The whole novel takes place among two theatrical troupes: a group of American boys recruited to perform Shakespeare's plays in the recreated Globe Theatre, and Shakespeare's own players in Elizabethan London. Not one person in either time is identified as gay. Arby, the flamboyant impresario who heads the boys' troupe, lives with a woman named Julia. The Elizabethan Nathan Field is said to have been known, like other theatrical professionals, for his "success with women."

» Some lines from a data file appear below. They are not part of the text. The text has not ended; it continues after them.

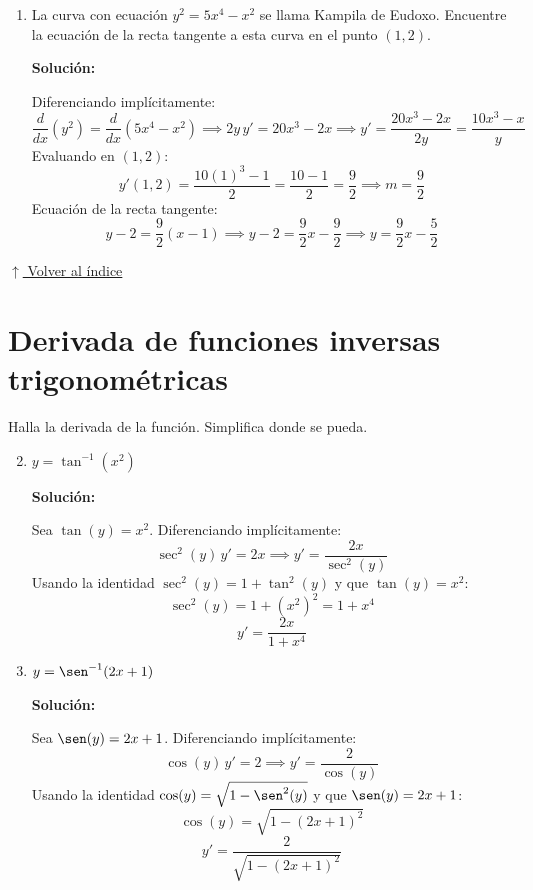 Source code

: \documentclass[12pt]{article}
\newcommand{\solucion}{%
    \vspace{0.8em}%
    \textbf{Solución:}%
}
\newcommand{\volverindice}{%
    \vspace{1em}%
    \begin{flushright}%
        \hyperlink{indice}{\small $\uparrow$ Volver al índice}%
    \end{flushright}%
}
\begin{document}
\begin{enumerate}[label=\alph*.-]
    \item La curva con ecuación $y^2 = 5x^4 - x^2$ se llama Kampila de Eudoxo. Encuentre la ecuación de la recta tangente a esta curva en el punto $(1, 2)$.

    \solucion

    Diferenciando implícitamente:
    \[
    \frac{d}{dx}(y^2) = \frac{d}{dx}(5x^4 - x^2)
    \implies 2y\,y' = 20x^3 - 2x
    \implies y' = \frac{20x^3 - 2x}{2y} = \frac{10x^3 - x}{y}
    \]
    Evaluando en $(1, 2)$:
    \[
    y'(1,2) = \frac{10(1)^3 - 1}{2} = \frac{10 - 1}{2} = \frac{9}{2} \implies m = \frac{9}{2}
    \]
    Ecuación de la recta tangente:
    \[
    y - 2 = \frac{9}{2}(x-1) \implies y - 2 = \frac{9}{2}x - \frac{9}{2} \implies \boxed{y = \frac{9}{2}x - \frac{5}{2}}
    \]

\end{enumerate}

\volverindice
\newpage

\section{Derivada de funciones inversas trigonométricas}
Halla la derivada de la función. Simplifica donde se pueda.

\begin{enumerate}[label=\alph*.-]
    \setcounter{enumi}{1} %
    \item $y = \tan^{-1}(x^2)$

    \solucion

    Sea $\tan(y) = x^2$. Diferenciando implícitamente:
    \[
    \sec^2(y)\,y' = 2x \implies y' = \frac{2x}{\sec^2(y)}
    \]
    Usando la identidad $\sec^2(y) = 1 + \tan^2(y)$ y que $\tan(y) = x^2$:
    \[
    \sec^2(y) = 1 + (x^2)^2 = 1 + x^4
    \]
    \[
    \boxed{y' = \frac{2x}{1+x^4}}
    \]

    \item $y = \sen^{-1}(2x+1)$

    \solucion

    Sea $\sen(y) = 2x+1$. Diferenciando implícitamente:
    \[
    \cos(y)\,y' = 2 \implies y' = \frac{2}{\cos(y)}
    \]
    Usando la identidad $\cos(y) = \sqrt{1 - \sen^2(y)}$ y que $\sen(y) = 2x+1$:
    \[
    \cos(y) = \sqrt{1-(2x+1)^2}
    \]
    \[
    \boxed{y' = \frac{2}{\sqrt{1-(2x+1)^2}}}
    \]

\end{enumerate}
\end{document}
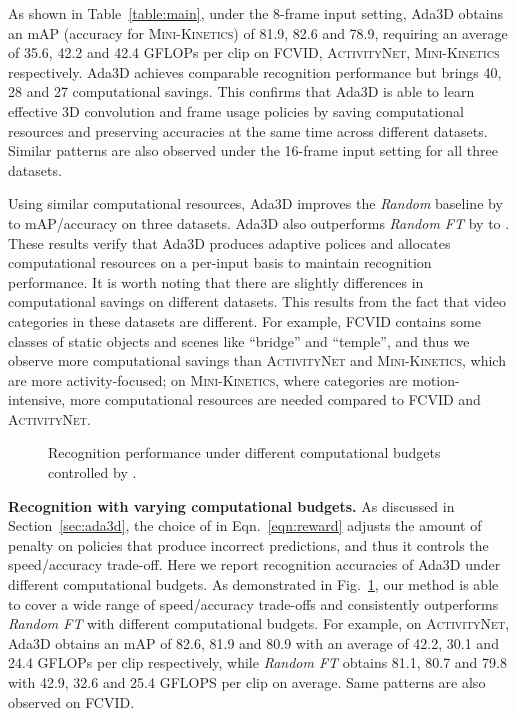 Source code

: \documentclass[final]{cvpr}
\newcommand{\anet}{{\scshape ActivityNet}\xspace}
\newcommand{\fcvid}{{\scshape FCVID}\xspace}
\newcommand{\minik}{{\scshape Mini-Kinetics}\xspace}
\newcommand{\system}{{Ada3D}\xspace}
\begin{document}
As shown in Table~\ref{table:main}, under the 8-frame input setting, \system obtains an mAP (accuracy for \minik) of 81.9, 82.6 and 78.9, requiring an average of 35.6, 42.2 and 42.4 GFLOPs per clip on \fcvid, \anet, \minik respectively. 
\system achieves comparable recognition performance but brings 40, 28 and 27 computational savings. This confirms that \system is able to learn effective 3D convolution and frame usage policies by saving computational resources and preserving accuracies at the same time across different datasets. Similar patterns are also observed under the 16-frame input setting for all three datasets.

Using similar computational resources, \system improves the \emph{Random} baseline by  to  mAP/accuracy on three datasets. \system also outperforms \emph{Random FT} by  to . These results verify that \system produces adaptive polices and allocates computational resources on a per-input basis to maintain recognition performance. It is worth noting that there are slightly differences in computational savings on different datasets. This results from the fact that video categories in these datasets are different. For example, FCVID contains some classes of static objects and scenes like ``bridge'' and ``temple'', and thus we observe more computational savings than \anet and \minik, which are more activity-focused; on \minik, where categories are motion-intensive, more computational resources are needed compared to \fcvid and \anet.

\begin{figure}[!b] \centering
   \vspace{-0.12in}
   \caption{Recognition performance under different computational budgets controlled by .}
   \label{fig:ablation}
\end{figure}

\vspace{0.05in}
\noindent\textbf{Recognition with varying computational budgets.} As discussed in Section~\ref{sec:ada3d}, the choice of  in Eqn.~\ref{eqn:reward} adjusts the amount of penalty on policies that produce incorrect predictions, and thus it controls the speed/accuracy trade-off. Here we report recognition accuracies of \system under different computational budgets. As demonstrated in Fig.~\ref{fig:ablation}, our method is able to cover a wide range of speed/accuracy trade-offs and consistently outperforms \emph{Random FT} with different computational budgets. For example, on \anet, \system obtains an mAP of 82.6, 81.9 and 80.9 with an average of 42.2, 30.1 and 24.4 GFLOPs per clip respectively, while \emph{Random FT} obtains 81.1, 80.7 and 79.8 with 42.9, 32.6 and 25.4 GFLOPS per clip on average. Same patterns are also observed on \fcvid. 
\end{document}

I spotted only two moments in which characters mentioned heterodox notions of sexuality or gender. When a young member of the boys' troupe says his mother thinks the theater is dangerous, a sardonic teen answers, "She thought her beautiful little boy'd get attacked by nasty molesters?" Later, when Nat is in Elizabethan England, he gets angry at a street-toughened older teen calling him "little lass."
However, unlike other boy actors in both the modern and Elizabethan scenes, Nat is never assigned a female role. Nat says he has no interest in playing "lovey-dovey roles," and Shakespeare agrees that he's "not a romantic beauty." What's more, there is not a word in the modern scenes about the implications of boys dressing as women: no teasing, no arguments, no comments at all. Instead, one of the loudest themes in the book, introduced on page 2 and repeated often afterwards, is the idea of a theatrical troupe as a "family."
Cooper passes up other opportunities to address ideas of homosexuality. Shakespeare gives Nat a copy of his sonnet beginning "Let me not to the marriage of true minds / Admit impediments." This is usually identified as one of the batch dedicated to a "fair [male] youth." However, Cooper's Shakespeare says he wrote it "for a woman."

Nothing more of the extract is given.